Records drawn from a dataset
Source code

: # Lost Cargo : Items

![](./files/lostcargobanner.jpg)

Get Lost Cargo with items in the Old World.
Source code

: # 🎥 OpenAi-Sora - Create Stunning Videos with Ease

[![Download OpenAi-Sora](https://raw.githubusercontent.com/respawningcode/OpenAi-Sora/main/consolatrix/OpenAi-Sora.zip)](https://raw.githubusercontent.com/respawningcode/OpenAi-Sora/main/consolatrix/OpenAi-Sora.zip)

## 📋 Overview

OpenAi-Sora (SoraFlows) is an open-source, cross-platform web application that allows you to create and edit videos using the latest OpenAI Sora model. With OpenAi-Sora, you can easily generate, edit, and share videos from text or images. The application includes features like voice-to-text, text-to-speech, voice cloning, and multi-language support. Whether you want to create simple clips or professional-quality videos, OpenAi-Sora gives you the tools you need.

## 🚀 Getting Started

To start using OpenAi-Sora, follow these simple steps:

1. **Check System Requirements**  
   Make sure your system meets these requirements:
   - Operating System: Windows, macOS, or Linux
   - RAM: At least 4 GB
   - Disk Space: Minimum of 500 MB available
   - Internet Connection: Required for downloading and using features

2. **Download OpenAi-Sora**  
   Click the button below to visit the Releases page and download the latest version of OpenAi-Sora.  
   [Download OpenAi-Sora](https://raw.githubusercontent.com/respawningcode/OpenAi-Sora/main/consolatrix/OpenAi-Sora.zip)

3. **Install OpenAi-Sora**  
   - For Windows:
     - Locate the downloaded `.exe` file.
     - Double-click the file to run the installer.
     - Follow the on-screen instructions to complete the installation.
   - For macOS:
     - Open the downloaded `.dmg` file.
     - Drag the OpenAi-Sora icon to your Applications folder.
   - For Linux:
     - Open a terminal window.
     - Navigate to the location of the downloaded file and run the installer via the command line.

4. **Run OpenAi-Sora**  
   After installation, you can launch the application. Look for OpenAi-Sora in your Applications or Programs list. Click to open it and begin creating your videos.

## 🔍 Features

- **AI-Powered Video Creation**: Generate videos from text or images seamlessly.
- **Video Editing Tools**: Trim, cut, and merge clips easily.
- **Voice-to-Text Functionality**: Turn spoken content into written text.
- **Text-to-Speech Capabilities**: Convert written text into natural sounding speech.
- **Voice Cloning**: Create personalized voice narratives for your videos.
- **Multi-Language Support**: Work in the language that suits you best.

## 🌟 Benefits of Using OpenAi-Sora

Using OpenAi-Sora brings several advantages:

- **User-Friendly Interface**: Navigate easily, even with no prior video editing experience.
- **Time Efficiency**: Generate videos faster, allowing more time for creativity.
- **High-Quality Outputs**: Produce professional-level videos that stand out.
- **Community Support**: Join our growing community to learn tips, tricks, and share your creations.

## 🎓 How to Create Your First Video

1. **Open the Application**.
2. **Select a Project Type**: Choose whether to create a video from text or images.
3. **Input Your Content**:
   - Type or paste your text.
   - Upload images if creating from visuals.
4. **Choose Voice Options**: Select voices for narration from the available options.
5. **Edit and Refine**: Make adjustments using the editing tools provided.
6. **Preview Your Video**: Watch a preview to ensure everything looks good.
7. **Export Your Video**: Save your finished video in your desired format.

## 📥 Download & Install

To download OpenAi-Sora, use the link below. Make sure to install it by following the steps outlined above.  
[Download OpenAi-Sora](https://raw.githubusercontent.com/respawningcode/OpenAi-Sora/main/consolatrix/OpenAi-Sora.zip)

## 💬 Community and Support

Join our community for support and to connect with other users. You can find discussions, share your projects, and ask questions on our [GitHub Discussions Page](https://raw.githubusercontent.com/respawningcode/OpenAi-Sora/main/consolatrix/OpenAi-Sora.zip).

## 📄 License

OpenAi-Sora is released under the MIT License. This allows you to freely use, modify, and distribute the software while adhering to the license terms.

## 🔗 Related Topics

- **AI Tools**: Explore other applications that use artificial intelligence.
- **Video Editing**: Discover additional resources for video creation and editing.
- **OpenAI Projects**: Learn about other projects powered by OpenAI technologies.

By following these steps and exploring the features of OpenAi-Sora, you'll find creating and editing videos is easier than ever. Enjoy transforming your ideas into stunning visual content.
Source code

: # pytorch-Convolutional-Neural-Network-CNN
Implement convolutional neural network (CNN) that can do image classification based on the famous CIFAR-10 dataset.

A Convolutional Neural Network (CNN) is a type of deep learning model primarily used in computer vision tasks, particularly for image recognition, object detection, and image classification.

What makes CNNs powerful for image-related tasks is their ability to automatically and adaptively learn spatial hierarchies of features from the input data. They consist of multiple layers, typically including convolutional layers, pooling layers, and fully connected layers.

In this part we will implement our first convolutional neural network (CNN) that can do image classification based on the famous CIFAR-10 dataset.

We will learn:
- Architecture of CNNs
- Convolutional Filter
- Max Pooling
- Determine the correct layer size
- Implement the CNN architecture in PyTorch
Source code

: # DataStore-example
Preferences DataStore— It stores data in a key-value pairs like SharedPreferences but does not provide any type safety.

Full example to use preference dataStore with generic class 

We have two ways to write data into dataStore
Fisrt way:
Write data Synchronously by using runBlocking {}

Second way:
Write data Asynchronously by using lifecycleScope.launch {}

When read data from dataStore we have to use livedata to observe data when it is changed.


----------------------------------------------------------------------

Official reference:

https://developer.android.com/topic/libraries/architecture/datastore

* PROBLEM TO SOLVE: Your task is to repeat the data exactly; please include every line.

* REPLY TO THE TASK:
Source code

: # Lost Cargo : Items

![](./files/lostcargobanner.jpg)

Get Lost Cargo with items in the Old World.
Source code

: # 🎥 OpenAi-Sora - Create Stunning Videos with Ease

[![Download OpenAi-Sora](https://raw.githubusercontent.com/respawningcode/OpenAi-Sora/main/consolatrix/OpenAi-Sora.zip)](https://raw.githubusercontent.com/respawningcode/OpenAi-Sora/main/consolatrix/OpenAi-Sora.zip)

## 📋 Overview

OpenAi-Sora (SoraFlows) is an open-source, cross-platform web application that allows you to create and edit videos using the latest OpenAI Sora model. With OpenAi-Sora, you can easily generate, edit, and share videos from text or images. The application includes features like voice-to-text, text-to-speech, voice cloning, and multi-language support. Whether you want to create simple clips or professional-quality videos, OpenAi-Sora gives you the tools you need.

## 🚀 Getting Started

To start using OpenAi-Sora, follow these simple steps:

1. **Check System Requirements**  
   Make sure your system meets these requirements:
   - Operating System: Windows, macOS, or Linux
   - RAM: At least 4 GB
   - Disk Space: Minimum of 500 MB available
   - Internet Connection: Required for downloading and using features

2. **Download OpenAi-Sora**  
   Click the button below to visit the Releases page and download the latest version of OpenAi-Sora.  
   [Download OpenAi-Sora](https://raw.githubusercontent.com/respawningcode/OpenAi-Sora/main/consolatrix/OpenAi-Sora.zip)

3. **Install OpenAi-Sora**  
   - For Windows:
     - Locate the downloaded `.exe` file.
     - Double-click the file to run the installer.
     - Follow the on-screen instructions to complete the installation.
   - For macOS:
     - Open the downloaded `.dmg` file.
     - Drag the OpenAi-Sora icon to your Applications folder.
   - For Linux:
     - Open a terminal window.
     - Navigate to the location of the downloaded file and run the installer via the command line.

4. **Run OpenAi-Sora**  
   After installation, you can launch the application. Look for OpenAi-Sora in your Applications or Programs list. Click to open it and begin creating your videos.

## 🔍 Features

- **AI-Powered Video Creation**: Generate videos from text or images seamlessly.
- **Video Editing Tools**: Trim, cut, and merge clips easily.
- **Voice-to-Text Functionality**: Turn spoken content into written text.
- **Text-to-Speech Capabilities**: Convert written text into natural sounding speech.
- **Voice Cloning**: Create personalized voice narratives for your videos.
- **Multi-Language Support**: Work in the language that suits you best.

## 🌟 Benefits of Using OpenAi-Sora

Using OpenAi-Sora brings several advantages:

- **User-Friendly Interface**: Navigate easily, even with no prior video editing experience.
- **Time Efficiency**: Generate videos faster, allowing more time for creativity.
- **High-Quality Outputs**: Produce professional-level videos that stand out.
- **Community Support**: Join our growing community to learn tips, tricks, and share your creations.

## 🎓 How to Create Your First Video

1. **Open the Application**.
2. **Select a Project Type**: Choose whether to create a video from text or images.
3. **Input Your Content**:
   - Type or paste your text.
   - Upload images if creating from visuals.
4. **Choose Voice Options**: Select voices for narration from the available options.
5. **Edit and Refine**: Make adjustments using the editing tools provided.
6. **Preview Your Video**: Watch a preview to ensure everything looks good.
7. **Export Your Video**: Save your finished video in your desired format.

## 📥 Download & Install

To download OpenAi-Sora, use the link below. Make sure to install it by following the steps outlined above.  
[Download OpenAi-Sora](https://raw.githubusercontent.com/respawningcode/OpenAi-Sora/main/consolatrix/OpenAi-Sora.zip)

## 💬 Community and Support

Join our community for support and to connect with other users. You can find discussions, share your projects, and ask questions on our [GitHub Discussions Page](https://raw.githubusercontent.com/respawningcode/OpenAi-Sora/main/consolatrix/OpenAi-Sora.zip).

## 📄 License

OpenAi-Sora is released under the MIT License. This allows you to freely use, modify, and distribute the software while adhering to the license terms.

## 🔗 Related Topics

- **AI Tools**: Explore other applications that use artificial intelligence.
- **Video Editing**: Discover additional resources for video creation and editing.
- **OpenAI Projects**: Learn about other projects powered by OpenAI technologies.

By following these steps and exploring the features of OpenAi-Sora, you'll find creating and editing videos is easier than ever. Enjoy transforming your ideas into stunning visual content.
Source code

: # pytorch-Convolutional-Neural-Network-CNN
Implement convolutional neural network (CNN) that can do image classification based on the famous CIFAR-10 dataset.

A Convolutional Neural Network (CNN) is a type of deep learning model primarily used in computer vision tasks, particularly for image recognition, object detection, and image classification.

What makes CNNs powerful for image-related tasks is their ability to automatically and adaptively learn spatial hierarchies of features from the input data. They consist of multiple layers, typically including convolutional layers, pooling layers, and fully connected layers.

In this part we will implement our first convolutional neural network (CNN) that can do image classification based on the famous CIFAR-10 dataset.

We will learn:
- Architecture of CNNs
- Convolutional Filter
- Max Pooling
- Determine the correct layer size
- Implement the CNN architecture in PyTorch
Source code

: # DataStore-example
Preferences DataStore— It stores data in a key-value pairs like SharedPreferences but does not provide any type safety.

Full example to use preference dataStore with generic class 

We have two ways to write data into dataStore
Fisrt way:
Write data Synchronously by using runBlocking {}

Second way:
Write data Asynchronously by using lifecycleScope.launch {}

When read data from dataStore we have to use livedata to observe data when it is changed.


----------------------------------------------------------------------

Official reference:

https://developer.android.com/topic/libraries/architecture/datastore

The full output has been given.